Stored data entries
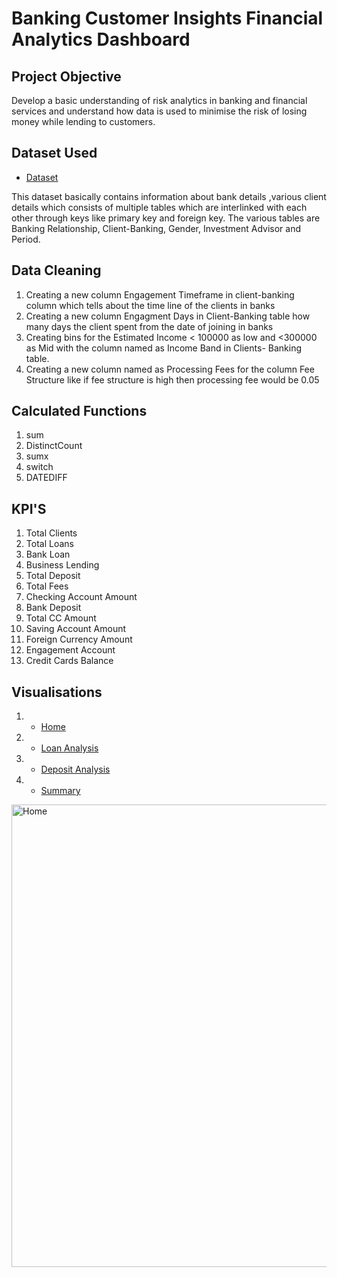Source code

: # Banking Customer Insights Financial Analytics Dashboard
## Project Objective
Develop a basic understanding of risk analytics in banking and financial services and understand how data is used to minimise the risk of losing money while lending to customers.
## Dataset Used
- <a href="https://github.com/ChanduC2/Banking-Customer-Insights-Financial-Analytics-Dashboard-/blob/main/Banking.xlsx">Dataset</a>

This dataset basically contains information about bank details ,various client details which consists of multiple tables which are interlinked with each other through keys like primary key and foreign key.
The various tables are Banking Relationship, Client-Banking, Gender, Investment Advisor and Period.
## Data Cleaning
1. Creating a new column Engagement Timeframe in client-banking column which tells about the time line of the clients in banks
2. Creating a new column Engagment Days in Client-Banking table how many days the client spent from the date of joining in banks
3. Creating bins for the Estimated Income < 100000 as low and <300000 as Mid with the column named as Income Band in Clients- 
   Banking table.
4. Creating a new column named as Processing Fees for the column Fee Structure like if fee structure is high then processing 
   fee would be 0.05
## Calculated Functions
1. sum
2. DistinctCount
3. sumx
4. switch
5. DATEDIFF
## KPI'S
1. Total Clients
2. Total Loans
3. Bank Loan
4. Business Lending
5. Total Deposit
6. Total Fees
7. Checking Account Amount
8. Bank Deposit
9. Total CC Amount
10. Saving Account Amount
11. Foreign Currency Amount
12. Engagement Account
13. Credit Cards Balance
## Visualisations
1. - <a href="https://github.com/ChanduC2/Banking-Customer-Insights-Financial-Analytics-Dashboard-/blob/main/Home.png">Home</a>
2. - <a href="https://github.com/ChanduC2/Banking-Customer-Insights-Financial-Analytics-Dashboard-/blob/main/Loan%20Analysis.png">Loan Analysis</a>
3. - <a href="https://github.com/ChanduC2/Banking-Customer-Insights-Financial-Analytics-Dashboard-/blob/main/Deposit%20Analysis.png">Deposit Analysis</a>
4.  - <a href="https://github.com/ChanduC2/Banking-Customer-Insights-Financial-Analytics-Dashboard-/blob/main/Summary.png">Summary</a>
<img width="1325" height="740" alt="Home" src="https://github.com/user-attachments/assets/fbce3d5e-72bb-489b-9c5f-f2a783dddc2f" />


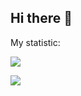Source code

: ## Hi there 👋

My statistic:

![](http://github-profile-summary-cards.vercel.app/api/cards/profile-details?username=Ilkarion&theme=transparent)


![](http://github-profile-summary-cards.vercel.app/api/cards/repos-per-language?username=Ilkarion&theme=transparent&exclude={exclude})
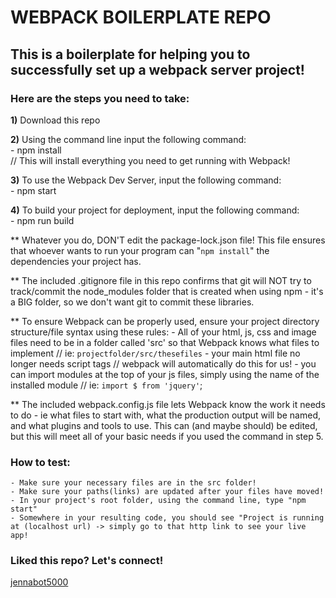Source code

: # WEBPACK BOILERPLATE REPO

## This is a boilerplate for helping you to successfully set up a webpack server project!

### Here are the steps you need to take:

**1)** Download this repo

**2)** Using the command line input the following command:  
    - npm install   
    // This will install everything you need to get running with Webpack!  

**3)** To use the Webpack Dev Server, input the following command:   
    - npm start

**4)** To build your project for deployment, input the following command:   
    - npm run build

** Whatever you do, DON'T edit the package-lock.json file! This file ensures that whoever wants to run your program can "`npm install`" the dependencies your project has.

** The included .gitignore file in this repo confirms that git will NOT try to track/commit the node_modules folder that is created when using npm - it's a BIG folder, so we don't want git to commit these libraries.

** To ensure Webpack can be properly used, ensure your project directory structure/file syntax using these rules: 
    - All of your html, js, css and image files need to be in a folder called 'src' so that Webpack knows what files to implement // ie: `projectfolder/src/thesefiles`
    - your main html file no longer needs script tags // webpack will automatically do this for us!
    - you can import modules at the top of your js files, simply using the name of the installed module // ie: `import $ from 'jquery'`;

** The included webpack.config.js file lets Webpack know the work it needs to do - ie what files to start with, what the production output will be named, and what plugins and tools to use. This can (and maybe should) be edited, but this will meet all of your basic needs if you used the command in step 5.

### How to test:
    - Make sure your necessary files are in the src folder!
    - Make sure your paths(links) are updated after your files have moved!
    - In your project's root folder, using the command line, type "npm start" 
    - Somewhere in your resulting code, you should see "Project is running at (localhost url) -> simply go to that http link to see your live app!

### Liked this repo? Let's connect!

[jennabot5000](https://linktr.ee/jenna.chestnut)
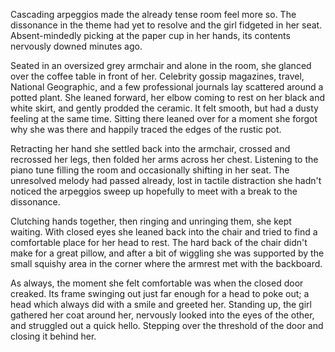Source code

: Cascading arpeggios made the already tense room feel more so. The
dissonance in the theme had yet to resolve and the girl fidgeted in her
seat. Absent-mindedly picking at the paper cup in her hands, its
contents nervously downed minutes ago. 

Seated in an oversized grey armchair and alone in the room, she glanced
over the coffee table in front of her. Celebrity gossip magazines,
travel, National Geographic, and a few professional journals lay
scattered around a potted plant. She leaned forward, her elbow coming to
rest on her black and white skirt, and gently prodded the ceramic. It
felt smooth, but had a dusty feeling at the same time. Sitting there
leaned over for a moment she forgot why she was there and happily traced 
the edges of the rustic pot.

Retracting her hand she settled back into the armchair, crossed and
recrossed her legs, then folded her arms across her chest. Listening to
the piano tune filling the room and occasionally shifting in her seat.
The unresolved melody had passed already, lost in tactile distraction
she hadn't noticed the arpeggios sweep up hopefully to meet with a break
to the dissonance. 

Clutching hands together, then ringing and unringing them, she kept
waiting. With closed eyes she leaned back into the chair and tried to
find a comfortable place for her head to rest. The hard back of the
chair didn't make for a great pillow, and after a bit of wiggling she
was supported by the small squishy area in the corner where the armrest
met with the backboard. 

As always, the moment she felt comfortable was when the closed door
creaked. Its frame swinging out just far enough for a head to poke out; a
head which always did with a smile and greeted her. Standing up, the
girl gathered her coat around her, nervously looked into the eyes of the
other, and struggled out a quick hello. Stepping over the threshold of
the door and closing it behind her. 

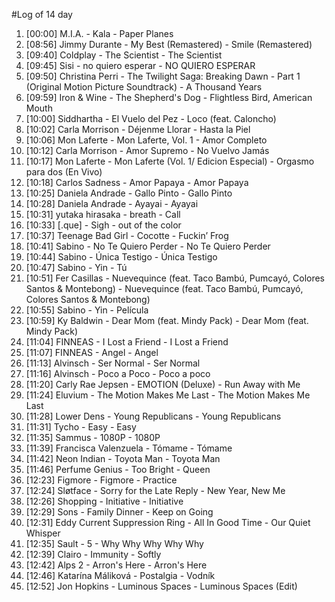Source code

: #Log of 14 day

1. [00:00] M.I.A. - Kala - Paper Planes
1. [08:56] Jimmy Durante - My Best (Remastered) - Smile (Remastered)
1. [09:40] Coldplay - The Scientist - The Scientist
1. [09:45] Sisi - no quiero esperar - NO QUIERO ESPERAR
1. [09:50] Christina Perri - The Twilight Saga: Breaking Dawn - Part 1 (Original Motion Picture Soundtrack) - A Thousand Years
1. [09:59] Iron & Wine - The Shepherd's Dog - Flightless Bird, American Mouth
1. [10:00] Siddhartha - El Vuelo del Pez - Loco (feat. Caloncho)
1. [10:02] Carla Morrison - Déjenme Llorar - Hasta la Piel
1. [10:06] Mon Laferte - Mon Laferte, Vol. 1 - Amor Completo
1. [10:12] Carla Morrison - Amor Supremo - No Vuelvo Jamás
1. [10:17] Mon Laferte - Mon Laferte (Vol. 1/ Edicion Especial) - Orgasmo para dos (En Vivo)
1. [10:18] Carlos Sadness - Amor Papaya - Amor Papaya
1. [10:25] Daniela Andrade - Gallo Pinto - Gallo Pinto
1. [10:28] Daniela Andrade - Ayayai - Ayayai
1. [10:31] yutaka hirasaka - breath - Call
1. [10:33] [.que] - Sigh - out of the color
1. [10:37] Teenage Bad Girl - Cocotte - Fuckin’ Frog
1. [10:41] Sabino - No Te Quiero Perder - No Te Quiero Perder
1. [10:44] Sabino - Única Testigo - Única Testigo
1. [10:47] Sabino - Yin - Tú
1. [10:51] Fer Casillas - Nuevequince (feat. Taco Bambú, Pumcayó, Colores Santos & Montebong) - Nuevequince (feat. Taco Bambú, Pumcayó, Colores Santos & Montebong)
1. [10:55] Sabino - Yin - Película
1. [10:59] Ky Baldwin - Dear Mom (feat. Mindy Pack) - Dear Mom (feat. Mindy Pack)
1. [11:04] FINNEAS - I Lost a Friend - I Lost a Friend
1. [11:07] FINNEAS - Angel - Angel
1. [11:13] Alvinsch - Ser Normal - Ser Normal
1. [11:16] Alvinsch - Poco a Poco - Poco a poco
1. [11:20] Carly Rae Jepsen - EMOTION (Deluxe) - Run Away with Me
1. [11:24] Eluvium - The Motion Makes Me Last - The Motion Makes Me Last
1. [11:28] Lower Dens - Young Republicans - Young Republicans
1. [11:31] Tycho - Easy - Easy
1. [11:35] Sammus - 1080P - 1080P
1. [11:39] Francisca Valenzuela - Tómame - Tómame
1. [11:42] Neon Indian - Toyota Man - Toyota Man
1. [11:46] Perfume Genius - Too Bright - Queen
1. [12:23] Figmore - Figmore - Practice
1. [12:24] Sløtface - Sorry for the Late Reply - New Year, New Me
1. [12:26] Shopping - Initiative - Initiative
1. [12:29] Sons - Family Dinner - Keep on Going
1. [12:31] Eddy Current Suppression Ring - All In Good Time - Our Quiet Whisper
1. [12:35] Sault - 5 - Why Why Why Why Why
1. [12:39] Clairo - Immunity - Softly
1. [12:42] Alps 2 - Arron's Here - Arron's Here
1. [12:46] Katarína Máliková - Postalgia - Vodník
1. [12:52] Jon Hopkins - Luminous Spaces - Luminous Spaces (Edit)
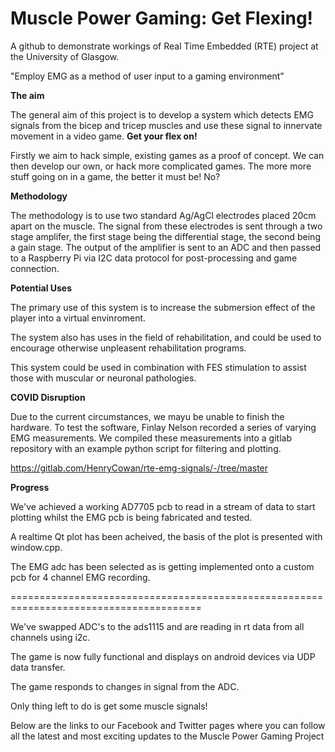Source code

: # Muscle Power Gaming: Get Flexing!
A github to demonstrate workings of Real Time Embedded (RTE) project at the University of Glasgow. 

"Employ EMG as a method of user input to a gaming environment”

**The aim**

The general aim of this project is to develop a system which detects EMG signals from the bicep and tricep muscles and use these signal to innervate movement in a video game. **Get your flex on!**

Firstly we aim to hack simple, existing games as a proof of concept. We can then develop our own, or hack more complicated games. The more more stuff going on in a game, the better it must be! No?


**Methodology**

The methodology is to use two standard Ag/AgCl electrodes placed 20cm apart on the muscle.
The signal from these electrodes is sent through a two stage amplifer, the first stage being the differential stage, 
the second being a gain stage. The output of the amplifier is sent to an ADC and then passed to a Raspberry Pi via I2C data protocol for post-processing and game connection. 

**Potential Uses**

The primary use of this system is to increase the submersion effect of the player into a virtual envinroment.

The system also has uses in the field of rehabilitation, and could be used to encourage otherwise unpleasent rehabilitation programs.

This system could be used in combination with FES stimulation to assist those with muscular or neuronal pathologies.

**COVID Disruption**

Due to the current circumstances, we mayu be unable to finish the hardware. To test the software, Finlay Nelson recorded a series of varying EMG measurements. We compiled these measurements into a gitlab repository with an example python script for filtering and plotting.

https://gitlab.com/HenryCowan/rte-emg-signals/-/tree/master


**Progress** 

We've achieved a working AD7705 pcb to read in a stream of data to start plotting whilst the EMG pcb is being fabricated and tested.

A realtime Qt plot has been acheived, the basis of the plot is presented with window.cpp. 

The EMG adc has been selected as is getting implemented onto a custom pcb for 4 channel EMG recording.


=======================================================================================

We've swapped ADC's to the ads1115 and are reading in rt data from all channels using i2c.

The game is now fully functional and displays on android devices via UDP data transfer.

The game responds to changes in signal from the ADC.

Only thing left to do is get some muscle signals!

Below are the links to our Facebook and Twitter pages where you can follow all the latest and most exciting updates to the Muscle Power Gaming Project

* Your instructions: Nothing but the lines from the first line of the data above through the line holding "## Dataset Used" may appear in the response, copied exactly and without pictures.

* Answer area:
Source code

: # Banking Customer Insights Financial Analytics Dashboard
## Project Objective
Develop a basic understanding of risk analytics in banking and financial services and understand how data is used to minimise the risk of losing money while lending to customers.
## Dataset Used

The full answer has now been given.